The High Risk of Being a Postal Worker
8. 32 postal workers per week are bitten by dogs.
Dogs are territorial animals and will often bite intruders if they feel as though they’re a threat to their homes. Postal workers deliver mail, which often results in them walking up to the front door or sticking their fingers through letterboxes. These are fast ways to get bitten.
Dog owners should never open the door to a postal worker while their dog is around or let them play in the yard around the time their mail is delivered.

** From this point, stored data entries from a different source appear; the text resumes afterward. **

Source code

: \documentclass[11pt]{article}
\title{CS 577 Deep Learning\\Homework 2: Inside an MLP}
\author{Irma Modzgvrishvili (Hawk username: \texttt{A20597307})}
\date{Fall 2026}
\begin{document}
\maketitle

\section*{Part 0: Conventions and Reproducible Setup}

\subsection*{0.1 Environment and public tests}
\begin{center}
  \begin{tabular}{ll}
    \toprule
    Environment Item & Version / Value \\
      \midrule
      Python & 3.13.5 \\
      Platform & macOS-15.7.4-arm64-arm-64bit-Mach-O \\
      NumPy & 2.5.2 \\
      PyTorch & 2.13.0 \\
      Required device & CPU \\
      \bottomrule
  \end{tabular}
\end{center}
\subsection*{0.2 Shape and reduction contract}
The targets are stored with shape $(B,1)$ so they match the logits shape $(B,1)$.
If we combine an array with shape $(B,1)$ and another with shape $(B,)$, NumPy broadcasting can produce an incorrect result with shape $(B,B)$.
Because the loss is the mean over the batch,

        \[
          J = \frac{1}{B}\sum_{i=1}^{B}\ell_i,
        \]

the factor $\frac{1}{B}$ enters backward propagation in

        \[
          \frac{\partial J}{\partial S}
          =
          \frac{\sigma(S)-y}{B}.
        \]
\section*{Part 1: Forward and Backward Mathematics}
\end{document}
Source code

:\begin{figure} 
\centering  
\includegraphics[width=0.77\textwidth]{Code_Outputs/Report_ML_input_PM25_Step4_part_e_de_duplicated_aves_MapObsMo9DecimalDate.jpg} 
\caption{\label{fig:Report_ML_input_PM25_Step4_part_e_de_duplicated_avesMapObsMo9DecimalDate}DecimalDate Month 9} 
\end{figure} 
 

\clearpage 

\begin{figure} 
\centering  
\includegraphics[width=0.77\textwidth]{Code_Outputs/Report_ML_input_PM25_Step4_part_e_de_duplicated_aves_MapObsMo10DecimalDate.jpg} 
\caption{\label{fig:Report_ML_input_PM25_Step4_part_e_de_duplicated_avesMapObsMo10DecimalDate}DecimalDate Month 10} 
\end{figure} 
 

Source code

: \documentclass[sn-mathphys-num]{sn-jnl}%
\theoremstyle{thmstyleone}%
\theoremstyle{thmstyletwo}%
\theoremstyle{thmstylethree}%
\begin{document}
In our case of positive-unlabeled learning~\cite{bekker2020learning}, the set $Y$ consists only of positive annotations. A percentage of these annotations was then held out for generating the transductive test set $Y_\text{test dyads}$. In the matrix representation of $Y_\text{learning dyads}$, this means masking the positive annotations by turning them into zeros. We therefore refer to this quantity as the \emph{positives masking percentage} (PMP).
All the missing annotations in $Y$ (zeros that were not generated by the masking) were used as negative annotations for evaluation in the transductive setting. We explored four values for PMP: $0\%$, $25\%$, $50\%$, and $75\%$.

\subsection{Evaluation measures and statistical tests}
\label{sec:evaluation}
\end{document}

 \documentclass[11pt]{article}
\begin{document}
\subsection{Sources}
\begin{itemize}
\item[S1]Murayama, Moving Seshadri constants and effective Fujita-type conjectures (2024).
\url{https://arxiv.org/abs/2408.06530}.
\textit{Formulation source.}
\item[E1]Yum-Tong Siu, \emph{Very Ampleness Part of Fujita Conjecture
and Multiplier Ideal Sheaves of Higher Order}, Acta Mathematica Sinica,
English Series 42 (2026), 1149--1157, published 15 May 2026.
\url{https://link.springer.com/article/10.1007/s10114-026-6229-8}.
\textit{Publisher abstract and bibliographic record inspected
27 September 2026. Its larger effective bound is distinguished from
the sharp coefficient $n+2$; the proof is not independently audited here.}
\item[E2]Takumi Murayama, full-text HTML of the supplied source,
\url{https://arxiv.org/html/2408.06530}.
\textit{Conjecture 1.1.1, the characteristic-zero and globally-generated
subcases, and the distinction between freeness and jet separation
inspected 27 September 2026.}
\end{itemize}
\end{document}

9. The highest number of dog attacks on Royal Mail delivery staff happened in Sheffield, England, between 2021 and 2022.
51 postal workers have been bitten by a dog in Sheffield in the past year. The number of dog bites on the Royal Mail staff has dropped by 7% since the year before, but this city has been one of the areas with the highest dog bites on postal workers since 2013.
50 dog attacks occurred in Belfast, coming in close second to Sheffield.
10. 77% of dog bites occur at the front door, garden, or drive of their home.
39% of dog bites on postal workers occur at the front door of a dog’s home. This is often because owners have not placed their dogs in a closed room before opening the door to receive their delivery. A further 38% of dog bites happen on the property or street of the dog’s home, while 23% happen through a letterbox.
Frequently Asked Questions About Dog Bites in the UK
Why Have There Been More Dog Bites and Attacks in Recent Years?
It’s hard to know for certain why there has been an increase in dog bites in recent years but the influx of new pet dogs over the past 2 years likely has a large role to play.
Many people got a dog for companionship and to help their mental state during lockdown when everyone had to isolate. However, many of these people are first-time dog owners with little experience in how to look after them.
The lack of training and socializing during their developmental stage will also play a role, as these “lockdown puppies” don’t have the skills that dogs should have due to the circumstances we all faced. Many of them are anxious around other people and dogs and thus more prone to aggressive behavior.
How Can I Stop My Dog from Biting Someone?
One of the most important steps to take with your new dog is getting them trained and socialized with other people and other dogs. A dog that isn’t anxious around people is less likely to bite someone out of fear. However, regardless of how trained your dog is, never leave them unsupervised with children. In turn, teach your children how to treat dogs with kindness.
Be mindful of postal workers, and always keep your dog in a closed room when opening your door to receive your delivery. Also, be sure that there are no holes in your fence that your dog can escape through. This will reduce the chance of them biting someone or being bitten by another dog.
And lastly, get your dog spayed or neutered as it reduces their need to roam, as well as lowers their likelihood of biting someone by over 30%.
Are Any Dog Breeds Banned in the UK?
Yes—no one is legally allowed to sell, own, abandon, give away, or breed a Pit Bull Terrier, Japanese Tosa, Fila Brasileiro, or Dogo Argentino. Dogs that are similar in appearance and characteristics to the breeds mentioned above can also be banned.
With 8,655 admissions to hospitals due to dog bites in the UK in the past year, this is certainly an area of concern. No person should ever have to lose their life or mobility due to a poorly trained dog. Dog owners have a responsibility to train and socialize their dogs. However, there are often two sides to a story, and greater education about why dogs bite and how to prevent it from happening is necessary.